The analogy has a better chance these days in a country flush with pride at having routed an immoral enemy in Iraq. An interesting program that airs tonight at 8:05 on cable super station TBS, Channel 17, tries to take advantage of that feeling by recasting Carter's call in both a more general and more specific way.
"Top Guns and Toxic Whales," a co-production of the Better World Society and England's Central Television, is more general in that it asks for a war-like commitment not only in regards to our profligate ways with energy, but in dealing with the whole gamut of environmental crises facing our world.
And this hour is more specific in that it compares the money we spend on military hardware to what it would cost to launch an attack on these ecological problems. Just as important, it also points out how rectifying these problems would help eliminate the need for fighting in the future.
As a segment near the beginning of the hour points out, in the past, our wars were fought for reasons of ideology. But, the downfall of the East-West differences means that future wars are more likely to be fought over environmental clashes.
It constructs a plausible and frightening scenario in which Egypt engineers a coup in the Sudan and attacks Ethiopia over control of the supply of water in the Nile. A similar situation exists today between Turkey and Iraq over the Tigris and Euphrates. This program even contends that the Israeli tenacity in hanging onto the West Bank and the Golan Heights relates directly to access to the water of the Jordan.
Closer to home, "Top Guns and Toxic Whales" points out the fact that the United States drains practically every drop of water from the Colorado before it goes into Mexico is a constant source of tension between the two countries.
Indeed, this hour contends that environmental problems throughout Mexico -- from a variety of sources -- are ultimately the driving force behind the thousands who attempt illegal border crossings into the United States each year.
Then it asks us to think about the millions and millions of dollars spent annually to try -- for the most part unsuccessfully -- to keep the Mexicans from crossing the border. What if that money was instead spent on preserving and restoring the farmlands of Mexico so that people did not feel that they had to leave their barren lands to survive?

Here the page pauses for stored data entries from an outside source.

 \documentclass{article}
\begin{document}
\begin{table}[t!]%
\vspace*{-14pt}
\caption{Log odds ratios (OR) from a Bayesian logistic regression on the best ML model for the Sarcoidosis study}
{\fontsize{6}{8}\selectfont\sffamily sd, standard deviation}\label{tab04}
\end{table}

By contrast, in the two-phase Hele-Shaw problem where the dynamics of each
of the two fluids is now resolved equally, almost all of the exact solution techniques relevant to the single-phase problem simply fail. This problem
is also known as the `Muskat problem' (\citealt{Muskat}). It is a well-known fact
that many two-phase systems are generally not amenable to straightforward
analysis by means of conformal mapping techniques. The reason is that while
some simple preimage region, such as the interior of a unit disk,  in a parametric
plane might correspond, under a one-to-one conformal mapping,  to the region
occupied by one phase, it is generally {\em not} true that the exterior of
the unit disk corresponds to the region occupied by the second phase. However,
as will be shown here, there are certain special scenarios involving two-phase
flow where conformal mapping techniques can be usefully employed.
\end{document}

The documentary also repeats the amazing fact that more money flows from the undeveloped nations to the developed nations in the form of loan and interest payments than goes the other way in the form of aid. To meet those payments, the third world countries are committing all sorts of environmental plunder.

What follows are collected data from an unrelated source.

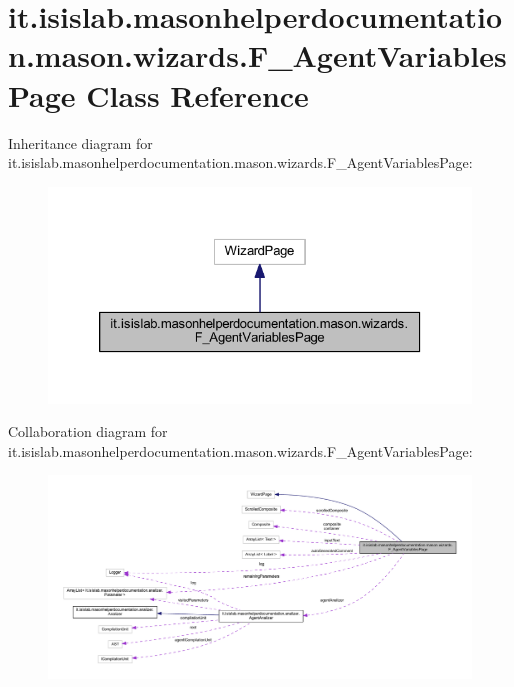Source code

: \hypertarget{classit_1_1isislab_1_1masonhelperdocumentation_1_1mason_1_1wizards_1_1_f___agent_variables_page}{\section{it.\-isislab.\-masonhelperdocumentation.\-mason.\-wizards.\-F\-\_\-\-Agent\-Variables\-Page Class Reference}
\label{classit_1_1isislab_1_1masonhelperdocumentation_1_1mason_1_1wizards_1_1_f___agent_variables_page}
}


Inheritance diagram for it.\-isislab.\-masonhelperdocumentation.\-mason.\-wizards.\-F\-\_\-\-Agent\-Variables\-Page\-:
\nopagebreak
\begin{figure}[H]
\begin{center}
\leavevmode
\includegraphics[width=326pt]{classit_1_1isislab_1_1masonhelperdocumentation_1_1mason_1_1wizards_1_1_f___agent_variables_page__inherit__graph}
\end{center}
\end{figure}


Collaboration diagram for it.\-isislab.\-masonhelperdocumentation.\-mason.\-wizards.\-F\-\_\-\-Agent\-Variables\-Page\-:
\nopagebreak
\begin{figure}[H]
\begin{center}
\leavevmode
\includegraphics[width=350pt]{classit_1_1isislab_1_1masonhelperdocumentation_1_1mason_1_1wizards_1_1_f___agent_variables_page__coll__graph}
\end{center}
\end{figure}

"Top Guns and Toxic Whales" takes its title from its two main images: a multi-million dollar Stealth fighter-bomber, the type so vaunted for its performance in Iraq, and a whale, that precious species of mammal that, as the narration by Anthony Hopkins points out, is in some areas classified as toxic because it has digested so many poisons that have made their way into the oceans.
Though laden with a didactic tone that is not at all alleviated by some clumsy, classroom-like computer graphics, "Top Guns and Toxic Whales" is a thought-provoking documentary that keeps its feet squarely planted in plausibility as it tries to get its viewers to adjust their points of view.

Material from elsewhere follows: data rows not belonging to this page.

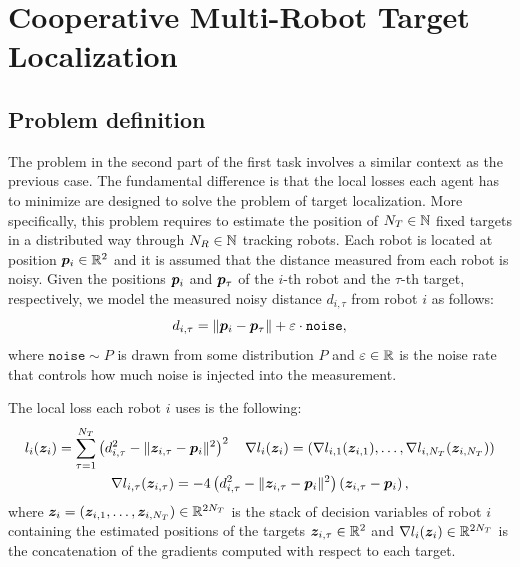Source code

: \documentclass[a4paper,11pt,oneside]{book}
\begin{document}
\chapter{Cooperative Multi-Robot Target Localization} \label{ch:localization}


\section{Problem definition}

The problem in the second part of the first task involves a similar context as the previous case. The fundamental difference is that the local losses each agent has to minimize are designed to solve the problem of target localization. More specifically, this problem requires to estimate the position of $N_T \in {\mathbb{N}}$ fixed targets in a distributed way through $N_R \in {\mathbb{N}}$ tracking robots. Each robot is located at position ${\bm{p}}_i \in {\mathbb{R}}^2$ and it is assumed that the distance measured from each robot is noisy. Given the positions ${\bm{p}}_i$ and ${\bm{p}}_\tau$ of the $i$-th robot and the $\tau$-th target, respectively, we model the measured noisy distance $d_{i,\tau}$ from robot $i$ as follows:
\[
      d_{i,\tau} = \Vert {\bm{p}}_i - {\bm{p}}_\tau \Vert + \varepsilon \cdot \texttt{noise},
\]
where $\texttt{noise} \sim P$ is drawn from some distribution $P$ and $\varepsilon \in {\mathbb{R}}$ is the noise rate that controls how much noise is injected into the measurement.

The local loss each robot $i$ uses is the following:
\[
      \begin{gathered}
            l_i({\bm{z}}_i) = \sum_{\tau=1}^{N_T} \left( d_{i,\tau}^2 - \Vert {\bm{z}}_{i,\tau} - {\bm{p}}_i \Vert^2 \right)^2
            \quad
            \nabla l_{i}({\bm{z}}_i) = (\nabla l_{i,1}({\bm{z}}_{i,1}), \dots, \nabla l_{i,N_T}({\bm{z}}_{i,N_T}))
            \\
            \nabla l_{i,\tau}({\bm{z}}_{i,\tau}) = -4 \left( d_{i,\tau}^2 - \Vert {\bm{z}}_{i,\tau} - {\bm{p}}_i \Vert^2 \right) \left( {\bm{z}}_{i,\tau} - {\bm{p}}_i \right),
      \end{gathered}
\]
where ${\bm{z}}_i = ({\bm{z}}_{i,1}, \dots, {\bm{z}}_{i,N_T}) \in {\mathbb{R}}^{2N_T}$ is the stack of decision variables of robot $i$ containing the estimated positions of the targets ${\bm{z}}_{i,\tau} \in {\mathbb{R}}^2$ and $\nabla l_i({\bm{z}}_i) \in {\mathbb{R}}^{2N_T}$ is the concatenation of the gradients computed with respect to each target.
\end{document}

For generations, we have spent our resources to arm ourselves against the potential of invasion from another country that was spending its resources to guard against a similar attack. This hour tries to get us to see our common enemy -- environmental disaster -- and to convince us that if we would just spend a tiny fraction of the amount we spend on arms fighting the environmental battle then we would go a long way toward eliminating the need for those weapons in the future.